Comment by empiko
5 days ago
What a great write-up, kudos to the author! I’ve been in the field since 2014, so this really feels like reliving my career. I think one paradigm shift that isn’t fully represented in the article is what we now call “genAI.” Sure, we had all kinds of language models (BERTs, word embeddings, etc.), but in the end, most people used them to build customized classifiers or regression models. Nobody was thinking about “solving” tasks by asking oracle-like models questions in natural language. That was considered completely impossible with our technology even in 2018/19. Some people studied language models, but that definitely wasn’t their primary use case; they were mainly used to support tasks like speech-to-text, grammar correction, or similar applications.
With GPT-3 and later ChatGPT, there was a very fundamental shift in how people think about approaching NLP problems. Many of the techniques and methods became outdated and you could suddenly do things that were not feasible before.
> Nobody was thinking about “solving” tasks by asking oracle-like models
I remember this being talked about maybe even earlier than 2018/2019, but the scale of models then was still off by at least one order of magnitude before it had a chance of working. It was the ridiculous scale of GPT that allowed the insight that scaling would make it useful.
(Tangentially related; I remember a research project/system from maybe 2010 or earlier that could respond to natural language queries. One of the demos was to ask for distance between cities. It was based on some sort of language parsing and knowledge graph/database, not deep-learning. Would be interesting to read about this again, if anyone remembers.)
Are you sure? I wrote an essay at the end of 2016 about the state of AI research and at the time researchers were demolishing benchmarks like FAIR's bAbI which involved generating answers to questions. I wrote back then about story comprehension and programming robots by giving them stories (we'd now call these prompts).
https://blog.plan99.net/the-science-of-westworld-ec624585e47
bAbI paper: https://arxiv.org/abs/1502.05698
Abstract: One long-term goal of machine learning research is to produce methods that are applicable to reasoning and natural language, in particular building an intelligent dialogue agent. To measure progress towards that goal, we argue for the usefulness of a set of proxy tasks that evaluate reading comprehension via question answering. Our tasks measure understanding in several ways: whether a system is able to answer questions via chaining facts, simple induction, deduction and many more. The tasks are designed to be prerequisites for any system that aims to be capable of conversing with a human.

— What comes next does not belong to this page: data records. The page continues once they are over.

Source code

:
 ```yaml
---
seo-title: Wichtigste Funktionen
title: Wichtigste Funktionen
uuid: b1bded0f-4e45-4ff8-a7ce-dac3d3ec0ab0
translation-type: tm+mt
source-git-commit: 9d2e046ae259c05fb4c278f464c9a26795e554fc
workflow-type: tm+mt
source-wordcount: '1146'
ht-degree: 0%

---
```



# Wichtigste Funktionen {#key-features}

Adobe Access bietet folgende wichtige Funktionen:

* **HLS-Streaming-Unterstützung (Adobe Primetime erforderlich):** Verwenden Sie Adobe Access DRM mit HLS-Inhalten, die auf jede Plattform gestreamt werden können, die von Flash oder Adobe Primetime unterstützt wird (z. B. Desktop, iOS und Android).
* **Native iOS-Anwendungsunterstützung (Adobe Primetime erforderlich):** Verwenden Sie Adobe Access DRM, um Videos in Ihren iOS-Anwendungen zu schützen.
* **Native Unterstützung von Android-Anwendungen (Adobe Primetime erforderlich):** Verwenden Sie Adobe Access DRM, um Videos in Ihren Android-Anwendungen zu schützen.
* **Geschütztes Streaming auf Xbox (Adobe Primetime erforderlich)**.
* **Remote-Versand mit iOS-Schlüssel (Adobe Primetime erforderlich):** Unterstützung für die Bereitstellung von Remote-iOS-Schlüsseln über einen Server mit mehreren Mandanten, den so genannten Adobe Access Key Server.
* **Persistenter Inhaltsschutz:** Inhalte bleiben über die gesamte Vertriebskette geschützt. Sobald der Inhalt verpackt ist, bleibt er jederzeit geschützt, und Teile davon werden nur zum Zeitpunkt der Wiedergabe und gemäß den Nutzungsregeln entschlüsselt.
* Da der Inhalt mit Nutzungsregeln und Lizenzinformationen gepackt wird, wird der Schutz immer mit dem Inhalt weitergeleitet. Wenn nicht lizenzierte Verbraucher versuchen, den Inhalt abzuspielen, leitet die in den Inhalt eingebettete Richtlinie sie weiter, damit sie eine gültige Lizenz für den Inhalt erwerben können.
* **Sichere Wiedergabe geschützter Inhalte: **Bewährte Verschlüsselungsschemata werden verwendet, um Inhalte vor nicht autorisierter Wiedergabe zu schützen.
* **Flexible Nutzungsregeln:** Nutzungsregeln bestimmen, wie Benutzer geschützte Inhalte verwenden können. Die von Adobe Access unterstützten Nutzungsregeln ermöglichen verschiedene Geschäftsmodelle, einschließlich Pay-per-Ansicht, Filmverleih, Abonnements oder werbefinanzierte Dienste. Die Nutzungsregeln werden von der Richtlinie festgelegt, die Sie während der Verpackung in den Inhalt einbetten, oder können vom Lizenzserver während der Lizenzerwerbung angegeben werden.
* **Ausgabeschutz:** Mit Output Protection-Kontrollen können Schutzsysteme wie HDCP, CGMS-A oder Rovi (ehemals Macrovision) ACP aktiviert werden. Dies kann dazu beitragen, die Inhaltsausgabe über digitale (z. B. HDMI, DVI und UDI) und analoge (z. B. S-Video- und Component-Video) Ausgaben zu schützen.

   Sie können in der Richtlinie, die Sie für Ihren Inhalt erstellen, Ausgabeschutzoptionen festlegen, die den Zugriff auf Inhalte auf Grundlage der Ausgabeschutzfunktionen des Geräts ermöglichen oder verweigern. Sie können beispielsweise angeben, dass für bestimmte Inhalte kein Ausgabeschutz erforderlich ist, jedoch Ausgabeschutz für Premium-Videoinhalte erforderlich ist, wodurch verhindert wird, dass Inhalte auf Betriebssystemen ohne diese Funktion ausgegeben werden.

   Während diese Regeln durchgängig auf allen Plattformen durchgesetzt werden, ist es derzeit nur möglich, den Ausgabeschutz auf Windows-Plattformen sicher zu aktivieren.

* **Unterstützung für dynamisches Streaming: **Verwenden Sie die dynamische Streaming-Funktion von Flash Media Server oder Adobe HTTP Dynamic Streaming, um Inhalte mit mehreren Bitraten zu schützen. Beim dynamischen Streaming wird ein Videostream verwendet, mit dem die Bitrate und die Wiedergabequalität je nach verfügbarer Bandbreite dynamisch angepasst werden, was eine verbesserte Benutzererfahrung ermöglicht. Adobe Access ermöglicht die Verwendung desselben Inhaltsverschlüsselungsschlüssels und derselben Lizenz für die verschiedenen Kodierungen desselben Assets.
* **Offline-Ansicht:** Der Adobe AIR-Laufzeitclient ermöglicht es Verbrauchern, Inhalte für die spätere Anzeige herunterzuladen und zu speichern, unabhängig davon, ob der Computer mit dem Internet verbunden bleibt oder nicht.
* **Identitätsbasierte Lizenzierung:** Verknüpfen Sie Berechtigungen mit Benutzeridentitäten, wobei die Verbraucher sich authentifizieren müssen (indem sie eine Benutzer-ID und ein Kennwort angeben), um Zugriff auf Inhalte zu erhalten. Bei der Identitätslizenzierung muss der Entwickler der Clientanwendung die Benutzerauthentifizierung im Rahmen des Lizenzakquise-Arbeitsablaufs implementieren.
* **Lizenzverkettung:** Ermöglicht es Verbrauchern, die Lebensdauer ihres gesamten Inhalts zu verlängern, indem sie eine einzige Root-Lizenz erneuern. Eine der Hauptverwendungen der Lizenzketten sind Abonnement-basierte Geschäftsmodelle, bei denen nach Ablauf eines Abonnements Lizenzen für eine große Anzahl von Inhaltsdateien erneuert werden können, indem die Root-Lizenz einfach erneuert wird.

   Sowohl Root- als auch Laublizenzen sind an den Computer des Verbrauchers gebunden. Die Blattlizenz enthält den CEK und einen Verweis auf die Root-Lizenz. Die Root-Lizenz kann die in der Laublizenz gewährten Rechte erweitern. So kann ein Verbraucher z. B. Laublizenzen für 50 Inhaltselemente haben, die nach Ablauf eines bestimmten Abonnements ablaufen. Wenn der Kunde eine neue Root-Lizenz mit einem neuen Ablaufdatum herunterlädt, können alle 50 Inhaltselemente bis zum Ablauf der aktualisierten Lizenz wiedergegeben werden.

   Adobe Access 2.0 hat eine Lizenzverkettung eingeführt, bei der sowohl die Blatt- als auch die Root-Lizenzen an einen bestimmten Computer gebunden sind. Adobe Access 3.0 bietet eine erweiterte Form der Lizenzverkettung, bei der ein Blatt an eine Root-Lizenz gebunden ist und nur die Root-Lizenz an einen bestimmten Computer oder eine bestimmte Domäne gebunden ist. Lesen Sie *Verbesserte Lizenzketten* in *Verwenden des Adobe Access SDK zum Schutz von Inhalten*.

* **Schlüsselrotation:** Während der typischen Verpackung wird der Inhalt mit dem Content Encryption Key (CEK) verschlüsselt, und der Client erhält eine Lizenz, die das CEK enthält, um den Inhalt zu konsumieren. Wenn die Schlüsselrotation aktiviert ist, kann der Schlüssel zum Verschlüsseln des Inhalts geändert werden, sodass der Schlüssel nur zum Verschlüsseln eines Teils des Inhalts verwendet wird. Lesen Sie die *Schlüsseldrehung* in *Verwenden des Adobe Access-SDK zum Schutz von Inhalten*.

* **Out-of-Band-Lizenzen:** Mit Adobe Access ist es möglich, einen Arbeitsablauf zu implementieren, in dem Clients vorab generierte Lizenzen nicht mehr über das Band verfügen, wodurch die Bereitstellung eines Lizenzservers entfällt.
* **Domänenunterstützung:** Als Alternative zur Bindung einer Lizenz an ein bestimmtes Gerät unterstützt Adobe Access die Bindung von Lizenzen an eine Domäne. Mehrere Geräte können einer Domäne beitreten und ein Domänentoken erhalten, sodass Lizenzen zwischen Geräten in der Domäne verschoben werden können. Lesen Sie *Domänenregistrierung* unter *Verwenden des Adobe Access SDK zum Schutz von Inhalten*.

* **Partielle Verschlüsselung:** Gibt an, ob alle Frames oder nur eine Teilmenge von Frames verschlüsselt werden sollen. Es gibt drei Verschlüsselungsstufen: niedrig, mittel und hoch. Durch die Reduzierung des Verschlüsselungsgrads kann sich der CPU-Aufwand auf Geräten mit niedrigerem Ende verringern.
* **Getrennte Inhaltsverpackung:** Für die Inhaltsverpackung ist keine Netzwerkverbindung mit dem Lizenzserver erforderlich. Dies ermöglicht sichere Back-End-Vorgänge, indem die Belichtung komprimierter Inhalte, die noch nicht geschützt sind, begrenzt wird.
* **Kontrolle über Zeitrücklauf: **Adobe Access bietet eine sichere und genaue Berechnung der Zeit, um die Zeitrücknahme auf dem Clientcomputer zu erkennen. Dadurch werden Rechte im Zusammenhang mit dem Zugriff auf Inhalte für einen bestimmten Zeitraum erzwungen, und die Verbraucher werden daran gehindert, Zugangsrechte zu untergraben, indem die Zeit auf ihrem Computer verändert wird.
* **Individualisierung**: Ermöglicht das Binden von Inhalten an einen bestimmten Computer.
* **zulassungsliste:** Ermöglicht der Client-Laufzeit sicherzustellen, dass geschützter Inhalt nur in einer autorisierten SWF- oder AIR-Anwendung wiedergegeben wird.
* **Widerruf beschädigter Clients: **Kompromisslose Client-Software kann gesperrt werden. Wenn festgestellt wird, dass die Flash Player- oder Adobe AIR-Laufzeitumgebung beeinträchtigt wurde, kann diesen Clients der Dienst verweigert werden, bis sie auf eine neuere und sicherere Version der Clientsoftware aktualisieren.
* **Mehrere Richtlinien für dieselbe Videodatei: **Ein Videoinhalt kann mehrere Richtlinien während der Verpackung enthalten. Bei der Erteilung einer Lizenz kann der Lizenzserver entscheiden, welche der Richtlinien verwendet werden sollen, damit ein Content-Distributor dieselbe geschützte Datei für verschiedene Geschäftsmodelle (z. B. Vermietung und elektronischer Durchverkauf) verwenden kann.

So at least FAIR was thinking about making AI that you could ask questions of in natural language. Then they went and beat their own benchmark with the Memory Networks paper:
https://arxiv.org/pdf/1410.3916
Fred went to the kitchen. Fred picked up the milk. Fred travelled to the office.

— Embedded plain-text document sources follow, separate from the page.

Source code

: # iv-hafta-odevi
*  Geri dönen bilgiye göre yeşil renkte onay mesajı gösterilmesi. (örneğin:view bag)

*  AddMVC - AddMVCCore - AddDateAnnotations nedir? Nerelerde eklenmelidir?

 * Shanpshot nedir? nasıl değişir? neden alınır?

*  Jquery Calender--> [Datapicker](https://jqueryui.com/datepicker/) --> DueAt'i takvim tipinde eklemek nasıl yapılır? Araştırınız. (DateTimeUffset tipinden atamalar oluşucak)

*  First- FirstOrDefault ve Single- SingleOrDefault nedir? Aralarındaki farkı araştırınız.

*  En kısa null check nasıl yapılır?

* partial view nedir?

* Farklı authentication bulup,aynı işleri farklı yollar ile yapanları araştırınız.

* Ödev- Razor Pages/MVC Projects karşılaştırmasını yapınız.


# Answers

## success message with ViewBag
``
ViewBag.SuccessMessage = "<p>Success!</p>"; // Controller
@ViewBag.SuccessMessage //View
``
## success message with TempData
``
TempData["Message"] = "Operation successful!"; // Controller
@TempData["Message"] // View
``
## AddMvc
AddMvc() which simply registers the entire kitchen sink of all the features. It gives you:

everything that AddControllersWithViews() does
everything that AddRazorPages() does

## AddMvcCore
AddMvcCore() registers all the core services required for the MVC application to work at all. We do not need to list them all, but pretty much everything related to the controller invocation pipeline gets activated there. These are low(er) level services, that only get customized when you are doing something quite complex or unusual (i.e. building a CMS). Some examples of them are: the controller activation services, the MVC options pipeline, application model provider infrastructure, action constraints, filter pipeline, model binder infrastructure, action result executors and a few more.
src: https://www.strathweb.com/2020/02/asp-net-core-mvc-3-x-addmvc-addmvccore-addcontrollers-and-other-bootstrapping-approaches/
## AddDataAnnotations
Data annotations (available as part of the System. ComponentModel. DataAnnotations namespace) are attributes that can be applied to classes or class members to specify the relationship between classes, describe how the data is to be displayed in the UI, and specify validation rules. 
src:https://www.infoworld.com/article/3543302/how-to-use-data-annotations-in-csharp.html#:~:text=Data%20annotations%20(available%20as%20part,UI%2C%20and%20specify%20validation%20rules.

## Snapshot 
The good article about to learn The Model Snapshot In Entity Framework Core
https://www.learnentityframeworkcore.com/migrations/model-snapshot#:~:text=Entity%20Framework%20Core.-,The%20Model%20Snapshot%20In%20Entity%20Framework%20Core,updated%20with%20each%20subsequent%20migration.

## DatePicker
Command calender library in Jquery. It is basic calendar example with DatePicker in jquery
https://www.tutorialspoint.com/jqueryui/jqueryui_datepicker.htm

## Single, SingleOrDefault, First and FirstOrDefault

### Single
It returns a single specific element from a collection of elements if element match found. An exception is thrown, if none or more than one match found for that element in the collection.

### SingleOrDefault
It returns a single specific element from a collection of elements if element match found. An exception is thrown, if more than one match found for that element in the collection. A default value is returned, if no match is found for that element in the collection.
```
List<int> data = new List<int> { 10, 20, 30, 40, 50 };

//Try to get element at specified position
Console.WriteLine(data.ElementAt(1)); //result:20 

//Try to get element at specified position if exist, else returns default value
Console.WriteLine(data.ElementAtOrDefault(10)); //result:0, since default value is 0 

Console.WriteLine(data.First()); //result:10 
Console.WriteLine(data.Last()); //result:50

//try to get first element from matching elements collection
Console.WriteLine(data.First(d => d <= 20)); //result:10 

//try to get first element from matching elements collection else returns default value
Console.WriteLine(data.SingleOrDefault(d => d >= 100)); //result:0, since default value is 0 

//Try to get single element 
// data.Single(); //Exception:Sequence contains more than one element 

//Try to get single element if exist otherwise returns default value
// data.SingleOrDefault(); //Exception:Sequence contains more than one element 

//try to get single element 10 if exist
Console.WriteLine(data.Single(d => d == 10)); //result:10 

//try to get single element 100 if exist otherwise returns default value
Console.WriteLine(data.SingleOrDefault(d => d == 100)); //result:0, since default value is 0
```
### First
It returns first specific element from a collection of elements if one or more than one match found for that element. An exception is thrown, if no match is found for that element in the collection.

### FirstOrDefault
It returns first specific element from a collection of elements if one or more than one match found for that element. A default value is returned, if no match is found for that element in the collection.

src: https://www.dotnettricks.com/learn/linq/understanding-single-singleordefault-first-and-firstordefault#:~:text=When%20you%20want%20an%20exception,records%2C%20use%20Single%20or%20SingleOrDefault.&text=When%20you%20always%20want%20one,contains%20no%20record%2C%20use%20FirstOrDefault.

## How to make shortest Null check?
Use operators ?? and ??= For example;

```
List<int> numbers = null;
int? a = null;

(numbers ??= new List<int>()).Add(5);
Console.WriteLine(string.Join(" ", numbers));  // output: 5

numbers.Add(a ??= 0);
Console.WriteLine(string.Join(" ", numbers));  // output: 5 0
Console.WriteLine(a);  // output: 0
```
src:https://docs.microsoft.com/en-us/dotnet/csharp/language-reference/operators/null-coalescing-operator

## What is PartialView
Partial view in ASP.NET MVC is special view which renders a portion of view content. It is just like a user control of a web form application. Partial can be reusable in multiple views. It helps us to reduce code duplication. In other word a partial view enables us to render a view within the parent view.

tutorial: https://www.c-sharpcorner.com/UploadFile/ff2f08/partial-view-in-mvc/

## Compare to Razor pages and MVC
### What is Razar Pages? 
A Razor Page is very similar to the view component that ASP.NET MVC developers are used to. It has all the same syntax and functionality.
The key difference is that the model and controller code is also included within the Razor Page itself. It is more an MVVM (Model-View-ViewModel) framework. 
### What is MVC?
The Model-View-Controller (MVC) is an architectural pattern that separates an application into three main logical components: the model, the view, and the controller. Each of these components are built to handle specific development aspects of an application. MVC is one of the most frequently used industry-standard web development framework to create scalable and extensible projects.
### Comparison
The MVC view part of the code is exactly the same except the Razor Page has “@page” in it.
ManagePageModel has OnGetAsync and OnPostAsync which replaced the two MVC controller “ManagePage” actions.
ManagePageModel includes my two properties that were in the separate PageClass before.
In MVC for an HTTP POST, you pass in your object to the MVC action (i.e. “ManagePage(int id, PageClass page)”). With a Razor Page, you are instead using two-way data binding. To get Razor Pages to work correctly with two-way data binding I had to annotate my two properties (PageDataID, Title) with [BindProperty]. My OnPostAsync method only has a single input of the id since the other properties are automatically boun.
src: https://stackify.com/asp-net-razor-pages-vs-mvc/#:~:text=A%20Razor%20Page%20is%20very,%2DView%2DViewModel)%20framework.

Where is the milk ? A: office
Where does milk come from ? A: milk come from cow
What is a cow a type of ? A: cow be female of cattle
Where are cattle found ? A: cattle farm become widespread in brazil
What does milk taste like ? A: milk taste like milk
What does milk go well with ? A: milk go with coffee
Where was Fred before the office ? A: kitchen
That was published in 2015. So we can see quite early ChatGPT like capabilities, even though they're quite primitive still.